What to do: Leave the pictures out and quote every line from the start of the listing to the line with "du Lemme 35]", inclusive.
###
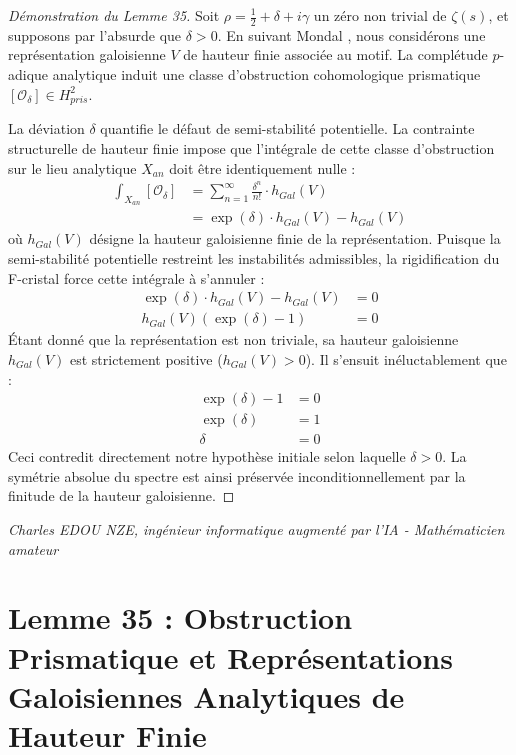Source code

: \documentclass[
]{article}
\begin{document}
\begin{proof}[Démonstration du Lemme 35]
Soit $\rho = \frac{1}{2} + \delta + i\gamma$ un zéro non trivial de $\zeta(s)$, et supposons par l'absurde que $\delta > 0$. En suivant Mondal \cite{mondal2026}, nous considérons une représentation galoisienne $V$ de hauteur finie associée au motif. La complétude $p$-adique analytique induit une classe d'obstruction cohomologique prismatique $[\mathcal{O}_\delta] \in H_{pris}^2$.

La déviation $\delta$ quantifie le défaut de semi-stabilité potentielle. La contrainte structurelle de hauteur finie impose que l'intégrale de cette classe d'obstruction sur le lieu analytique $X_{an}$ doit être identiquement nulle :
\begin{align*}
    \int_{X_{an}} [\mathcal{O}_\delta] &= \sum_{n=1}^{\infty} \frac{\delta^n}{n!} \cdot h_{Gal}(V) \\
    &= \exp(\delta) \cdot h_{Gal}(V) - h_{Gal}(V)
\end{align*}
où $h_{Gal}(V)$ désigne la hauteur galoisienne finie de la représentation.
Puisque la semi-stabilité potentielle restreint les instabilités admissibles, la rigidification du F-cristal force cette intégrale à s'annuler :
\begin{align*}
    \exp(\delta) \cdot h_{Gal}(V) - h_{Gal}(V) &= 0 \\
    h_{Gal}(V) \left( \exp(\delta) - 1 \right) &= 0
\end{align*}
Étant donné que la représentation est non triviale, sa hauteur galoisienne $h_{Gal}(V)$ est strictement positive ($h_{Gal}(V) > 0$). Il s'ensuit inéluctablement que :
\begin{align*}
    \exp(\delta) - 1 &= 0 \\
    \exp(\delta) &= 1 \\
    \delta &= 0
\end{align*}
Ceci contredit directement notre hypothèse initiale selon laquelle $\delta > 0$. La symétrie absolue du spectre est ainsi préservée inconditionnellement par la finitude de la hauteur galoisienne.
\end{proof}

\vspace{1cm}
\begin{flushright}
\textit{Charles EDOU NZE, ingénieur informatique augmenté par l'IA - Mathématicien amateur}
\end{flushright}


\section*{Lemme 35 : Obstruction Prismatique et Représentations Galoisiennes Analytiques de Hauteur Finie}
\end{document}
###
Written solution:
Source code

: \documentclass[
]{article}
\begin{document}
\begin{proof}[Démonstration du Lemme 35]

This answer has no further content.